Well, I went to Cambodia for six lovely and
insightful days. I watched the world go by in a land I'd pinned my thumb on as a child to visit... never did I imagine the fundamental experience the trip would encapsulate until now.
Cambodia... it's exotic, urban and traditional. I arrived at night, and it seemed dark and musty. Then, morning came, and worked its wonders like always. Suddenly, Phnom Penh lost its luridness from the night before... it became France-like, the buildings so bright and colourful, the sky crisp -- and my heart lightened. There was the usual hustle-bustle of city life. Market venders with stalls stacked with fruits, splashed with colour, lined on the road. Bright yellow mangoes, oranges the colour of the setting sun, strawberries, ripe and red, and all other sorts of vegetables. The motorbikes would roar as they sped, and the bells of bikes would ring as cyclists passed our way.
It was on our seven-hour drive to Siem Reap that Cambodia touched my heart... the grass was greener than any I'd seen before -- the hue of the blades all massed into one was the true meaning of green, nothing else compared. And the sky... it was electric blue, with whiffs of cloud dashed across it in swirls and strokes, wide, sweeping and faint but precious. The trees -- they sprouted individually in their own territorial space of green grass, and the flood had run over the land so their reflection were mirrored -- mirrored so beautifully so you could only just differentiate between sky and sea. I fell in love with the view... the palm trees that sprouted its long bladed leaves in clusters, the clouded sky, and of course, the water, as always.
I tried new things -- I let a furry, live tarantula crawl up my arm, its legs tickling the inside of my elbow. Then, I tried a portion of a fried tarantula's leg. Crispy. The village children were so precious... they smiled widely... they lived in this magical place. And they loved it. They swam in their flooded back garden, they walked around topless, some even naked. They ran barefoot in the muddy roads I didn't dare walk. The squealed, leaped, and ran after us. Their childhood was so different from mine, yet beautiful in its own way.
We left the village at sunset.

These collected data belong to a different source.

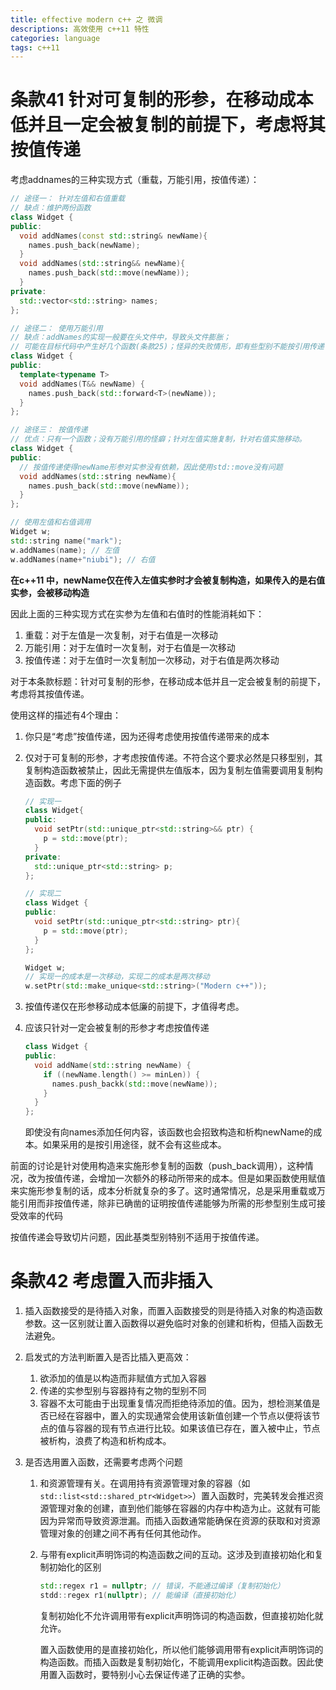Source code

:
 ```yaml
---
title: effective modern c++ 之 微调
descriptions: 高效使用 c++11 特性
categories: language
tags: c++11
---
```


# 条款41 针对可复制的形参，在移动成本低并且一定会被复制的前提下，考虑将其按值传递

考虑addnames的三种实现方式（重载，万能引用，按值传递）：

```cpp
// 途径一： 针对左值和右值重载
// 缺点：维护两份函数
class Widget {
public:
  void addNames(const std::string& newName){
    names.push_back(newName);
  }
  void addNames(std::string&& newName){
    names.push_back(std::move(newName));
  }
private:
  std::vector<std::string> names;
};

// 途径二： 使用万能引用
// 缺点：addNames的实现一般要在头文件中，导致头文件膨胀；
// 可能在目标代码中产生好几个函数(条款25)；怪异的失败情形，即有些型别不能按引用传递（条款30）；令人费解的错误信息（条款27）
class Widget {
public: 
  template<typename T>
  void addNames(T&& newName) {
    names.push_back(std::forward<T>(newName));
  }
};

// 途径三： 按值传递
// 优点：只有一个函数；没有万能引用的怪癖；针对左值实施复制，针对右值实施移动。
class Widget {
public:
  // 按值传递使得newName形参对实参没有依赖，因此使用std::move没有问题
  void addNames(std::string newName){
    names.push_back(std::move(newName));
  }
};

// 使用左值和右值调用
Widget w;
std::string name("mark"); 
w.addNames(name); // 左值
w.addNames(name+"niubi"); // 右值
```

**在c++11 中，newName仅在传入左值实参时才会被复制构造，如果传入的是右值实参，会被移动构造**

因此上面的三种实现方式在实参为左值和右值时的性能消耗如下：

1. 重载：对于左值是一次复制，对于右值是一次移动
2. 万能引用：对于左值时一次复制，对于右值是一次移动
3. 按值传递：对于左值时一次复制加一次移动，对于右值是两次移动

对于本条款标题：针对可复制的形参，在移动成本低并且一定会被复制的前提下，考虑将其按值传递。

使用这样的描述有4个理由：

1. 你只是“考虑”按值传递，因为还得考虑使用按值传递带来的成本

2. 仅对于可复制的形参，才考虑按值传递。不符合这个要求必然是只移型别，其复制构造函数被禁止，因此无需提供左值版本，因为复制左值需要调用复制构造函数。考虑下面的例子

   ```cpp
   // 实现一
   class Widget{
   public:
     void setPtr(std::unique_ptr<std::string>&& ptr) {
       p = std::move(ptr);
     }
   private:
     std::unique_ptr<std::string> p;
   };
   
   // 实现二
   class Widget {
   public:
     void setPtr(std::unique_ptr<std::string> ptr){
       p = std::move(ptr);
     }
   };
   
   Widget w;
   // 实现一的成本是一次移动，实现二的成本是两次移动
   w.setPtr(std::make_unique<std::string>("Modern c++"));
   ```

3. 按值传递仅在形参移动成本低廉的前提下，才值得考虑。

4. 应该只针对一定会被复制的形参才考虑按值传递

   ```cpp
   class Widget {
   public:
     void addName(std::string newName) {
       if ((newName.length() >= minLen)) {
         names.push_backk(std::move(newName));
       }
     }
   };
   ```

   即使没有向names添加任何内容，该函数也会招致构造和析构newName的成本。如果采用的是按引用途径，就不会有这些成本。

前面的讨论是针对使用构造来实施形参复制的函数（push_back调用），这种情况，改为按值传递，会增加一次额外的移动所带来的成本。但是如果函数使用赋值来实施形参复制的话，成本分析就复杂的多了。这时通常情况，总是采用重载或万能引用而非按值传递，除非已确凿的证明按值传递能够为所需的形参型别生成可接受效率的代码

按值传递会导致切片问题，因此基类型别特别不适用于按值传递。

# 条款42 考虑置入而非插入

1. 插入函数接受的是待插入对象，而置入函数接受的则是待插入对象的构造函数参数。这一区别就让置入函数得以避免临时对象的创建和析构，但插入函数无法避免。

2. 启发式的方法判断置入是否比插入更高效：

   1. 欲添加的值是以构造而非赋值方式加入容器
   2. 传递的实参型别与容器持有之物的型别不同
   3. 容器不太可能由于出现重复情况而拒绝待添加的值。因为，想检测某值是否已经在容器中，置入的实现通常会使用该新值创建一个节点以便将该节点的值与容器的现有节点进行比较。如果该值已存在，置入被中止，节点被析构，浪费了构造和析构成本。

3. 是否选用置入函数，还需要考虑两个问题

   1. 和资源管理有关。在调用持有资源管理对象的容器（如`std::list<std::shared_ptr<Widget>>`）置入函数时，完美转发会推迟资源管理对象的创建，直到他们能够在容器的内存中构造为止。这就有可能因为异常而导致资源泄漏。而插入函数通常能确保在资源的获取和对资源管理对象的创建之间不再有任何其他动作。

   2. 与带有explicit声明饰词的构造函数之间的互动。这涉及到直接初始化和复制初始化的区别

      ```cpp
      std::regex r1 = nullptr; // 错误，不能通过编译（复制初始化）
      stdd::regex r1(nullptr); // 能编译（直接初始化）
      ```

      复制初始化不允许调用带有explicit声明饰词的构造函数，但直接初始化就允许。

      置入函数使用的是直接初始化，所以他们能够调用带有explicit声明饰词的构造函数。而插入函数是复制初始化，不能调用explicit构造函数。因此使用置入函数时，要特别小心去保证传递了正确的实参。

The grass was dark, but not the water or the sky it emulated. Brilliantly streaked yellow-orange from the gaps between the whirls of cloud in the sky, the water held the sap of the sky in its ripples and it couldn't be touched or held with hands, but I did so with my eyes and it stays with me now, the golden sap, in my mind, when I close my eyes, and when they're open. I'll never forget.

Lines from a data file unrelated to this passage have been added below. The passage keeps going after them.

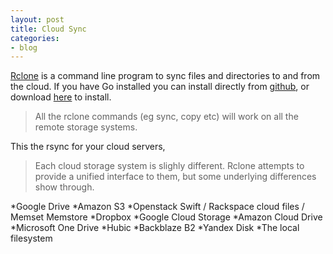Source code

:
 ```yaml
---
layout: post
title: Cloud Sync
categories:
- blog
---
```


[Rclone](http://rclone.org/) is a command line program to sync files and directories to and from the cloud. If you have Go installed you can install directly from [github](https://github.com/ncw/rclone), or download [here](http://rclone.org/downloads/) to install.

<blockquote>All the rclone commands (eg sync, copy etc) will work on all the remote storage systems.</blockquote>

This the rsync for your cloud servers,

<blockquote>Each cloud storage system is slighly different. Rclone attempts to provide a unified interface to them, but some underlying differences show through.</blockquote>

*Google Drive
*Amazon S3
*Openstack Swift / Rackspace cloud files / Memset Memstore
*Dropbox
*Google Cloud Storage
*Amazon Cloud Drive
*Microsoft One Drive
*Hubic
*Backblaze B2
*Yandex Disk
*The local filesystem
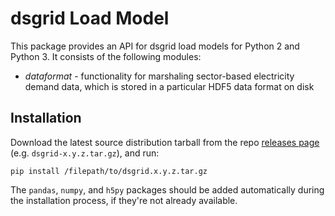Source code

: # dsgrid Load Model

This package provides an API for dsgrid load models for Python 2 and Python 3. It consists of the following modules:

- *dataformat* - functionality for marshaling sector-based electricity demand data, which is stored in a particular HDF5 data format on disk 

## Installation

Download the latest source distribution tarball from the repo [releases page](https://github.com/dsgrid/dsgrid-load/releases) (e.g. `dsgrid-x.y.z.tar.gz`), and run:

```
pip install /filepath/to/dsgrid.x.y.z.tar.gz
```

The `pandas`, `numpy`, and `h5py` packages should be added automatically during the installation process, if they're not already available.

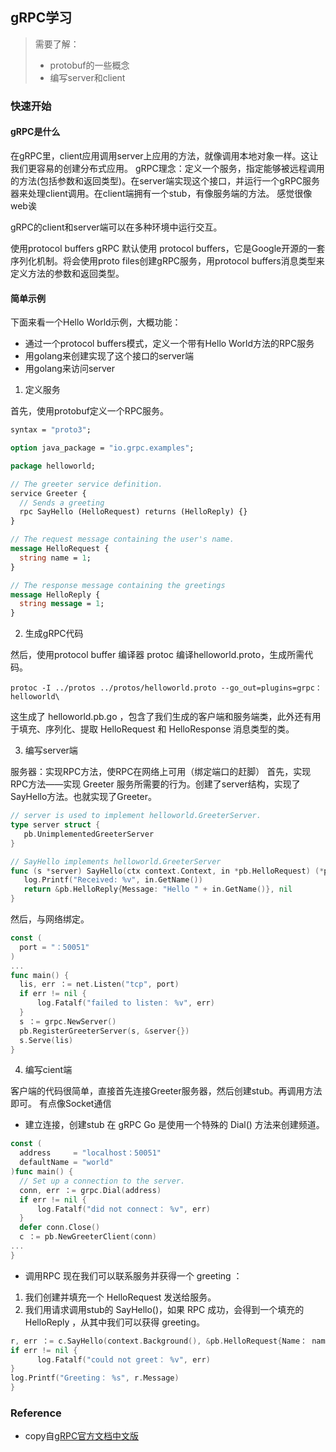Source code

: ## gRPC学习
> 需要了解：
>  - protobuf的一些概念
>  - 编写server和client
### 快速开始
#### gRPC是什么
在gRPC里，client应用调用server上应用的方法，就像调用本地对象一样。这让我们更容易的创建分布式应用。
gRPC理念：定义一个服务，指定能够被远程调用的方法(包括参数和返回类型)。在server端实现这个接口，并运行一个gRPC服务器来处理client调用。在client端拥有一个stub，有像服务端的方法。
感觉很像web诶

gRPC的client和server端可以在多种环境中运行交互。

使用protocol buffers
gRPC 默认使用 protocol buffers，它是Google开源的一套序列化机制。将会使用proto files创建gRPC服务，用protocol buffers消息类型来定义方法的参数和返回类型。
#### 简单示例
下面来看一个Hello World示例，大概功能：
- 通过一个protocol buffers模式，定义一个带有Hello World方法的RPC服务
- 用golang来创建实现了这个接口的server端
- 用golang来访问server

1. 定义服务

首先，使用protobuf定义一个RPC服务。
```protobuf
syntax = "proto3";

option java_package = "io.grpc.examples";

package helloworld;

// The greeter service definition.
service Greeter {
  // Sends a greeting
  rpc SayHello (HelloRequest) returns (HelloReply) {}
}

// The request message containing the user's name.
message HelloRequest {
  string name = 1;
}

// The response message containing the greetings
message HelloReply {
  string message = 1;
}
```
2. 生成gRPC代码

然后，使用protocol buffer 编译器 protoc 编译helloworld.proto，生成所需代码。

`protoc -I ../protos ../protos/helloworld.proto --go_out=plugins=grpc：helloworld\`

这生成了 helloworld.pb.go ，包含了我们生成的客户端和服务端类，此外还有用于填充、序列化、提取 HelloRequest 和 HelloResponse 消息类型的类。

3. 编写server端

服务器：实现RPC方法，使RPC在网络上可用（绑定端口的赶脚）
首先，实现RPC方法——实现 Greeter 服务所需要的行为。创建了server结构，实现了SayHello方法。也就实现了Greeter。
```go
// server is used to implement helloworld.GreeterServer.
type server struct {
   pb.UnimplementedGreeterServer
}

// SayHello implements helloworld.GreeterServer
func (s *server) SayHello(ctx context.Context, in *pb.HelloRequest) (*pb.HelloReply, error) {
   log.Printf("Received: %v", in.GetName())
   return &pb.HelloReply{Message: "Hello " + in.GetName()}, nil
}
```
然后，与网络绑定。
```go
const (
  port = "：50051"
)
...
func main() {
  lis, err ：= net.Listen("tcp", port)
  if err != nil {
      log.Fatalf("failed to listen： %v", err)
  }
  s ：= grpc.NewServer()
  pb.RegisterGreeterServer(s, &server{})
  s.Serve(lis)
}
```
4. 编写cient端

客户端的代码很简单，直接首先连接Greeter服务器，然后创建stub。再调用方法即可。
有点像Socket通信
- 建立连接，创建stub
在 gRPC Go 是使用一个特殊的 Dial() 方法来创建频道。
```go
const (
  address     = "localhost：50051"
  defaultName = "world"
)func main() {
  // Set up a connection to the server.
  conn, err ：= grpc.Dial(address)
  if err != nil {
      log.Fatalf("did not connect： %v", err)
  }
  defer conn.Close()
  c ：= pb.NewGreeterClient(conn)
...
}
```
- 调用RPC
现在我们可以联系服务并获得一个 greeting ：
1. 我们创建并填充一个 HelloRequest 发送给服务。
2. 我们用请求调用stub的 SayHello()，如果 RPC 成功，会得到一个填充的 HelloReply ，从其中我们可以获得 greeting。
```go
r, err ：= c.SayHello(context.Background(), &pb.HelloRequest{Name： name})
if err != nil {
      log.Fatalf("could not greet： %v", err)
}
log.Printf("Greeting： %s", r.Message)
}
```
### Reference
- copy自[gRPC官方文档中文版](http://grpc.mydoc.io/?t=60133)
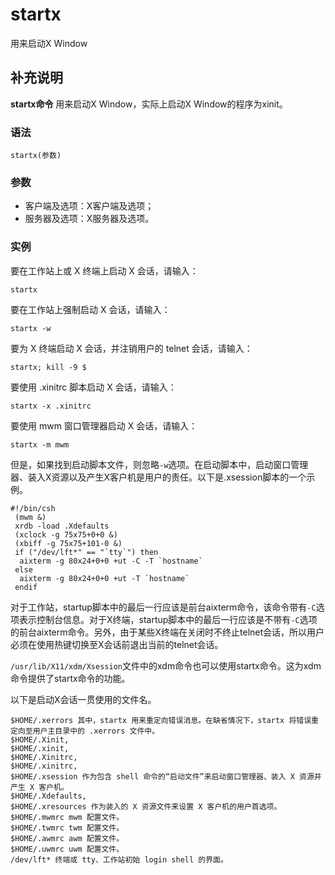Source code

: startx
===

用来启动X Window

## 补充说明

**startx命令** 用来启动X Window，实际上启动X Window的程序为xinit。

###  语法

```
startx(参数)
```

###  参数

*   客户端及选项：X客户端及选项；
*   服务器及选项：X服务器及选项。

###  实例

要在工作站上或 X 终端上启动 X 会话，请输入：

```
startx
```

要在工作站上强制启动 X 会话，请输入： 

```
startx -w
```

要为 X 终端启动 X 会话，并注销用户的 telnet 会话，请输入：

```
startx; kill -9 $
```

要使用 .xinitrc 脚本启动 X 会话，请输入：

```
startx -x .xinitrc
```

要使用 mwm 窗口管理器启动 X 会话，请输入：

```
startx -m mwm
```

但是，如果找到启动脚本文件，则忽略`-w`选项。在启动脚本中，启动窗口管理器、装入X资源以及产生X客户机是用户的责任。以下是.xsession脚本的一个示例。

```
#!/bin/csh
 (mwm &)
 xrdb -load .Xdefaults
 (xclock -g 75x75+0+0 &)
 (xbiff -g 75x75+101-0 &)
 if ("/dev/lft*" == "`tty`") then
  aixterm -g 80x24+0+0 +ut -C -T `hostname`
 else
  aixterm -g 80x24+0+0 +ut -T `hostname`
 endif
```

对于工作站，startup脚本中的最后一行应该是前台aixterm命令，该命令带有`-C`选项表示控制台信息。对于X终端，startup脚本中的最后一行应该是不带有`-C`选项的前台aixterm命令。另外，由于某些X终端在关闭时不终止telnet会话，所以用户必须在使用热键切换至X会话前退出当前的telnet会话。

`/usr/lib/X11/xdm/Xsession`文件中的xdm命令也可以使用startx命令。这为xdm命令提供了startx命令的功能。

以下是启动X会话一贯使用的文件名。

```
$HOME/.xerrors 其中，startx 用来重定向错误消息。在缺省情况下，startx 将错误重定向至用户主目录中的 .xerrors 文件中。
$HOME/.Xinit,  
$HOME/.xinit,  
$HOME/.Xinitrc,  
$HOME/.xinitrc,  
$HOME/.xsession 作为包含 shell 命令的“启动文件”来启动窗口管理器、装入 X 资源并产生 X 客户机。
$HOME/.Xdefaults,  
$HOME/.xresources 作为装入的 X 资源文件来设置 X 客户机的用户首选项。
$HOME/.mwmrc mwm 配置文件。
$HOME/.twmrc twm 配置文件。
$HOME/.awmrc awm 配置文件。
$HOME/.uwmrc uwm 配置文件。
/dev/lft* 终端或 tty、工作站初始 login shell 的界面。
```


<!-- Linux命令行搜索引擎：https://jaywcjlove.github.io/linux-command/ -->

Then of course, there was the magical Angkor Wat. Broken, worn and ancient as it is, Angkor Wat is truly a wonder of the world. It's huge, stands majestically in its venerability, a powerful dedication to the Gods that throws its still image across the water, reflected as part of the Earth. It's domes rise pointed and spiraling towards the heavens shapes like the tip of lotus flowers. Everything in the temple was irrevocably connected to nature, to Earth.
Cambodia was magic.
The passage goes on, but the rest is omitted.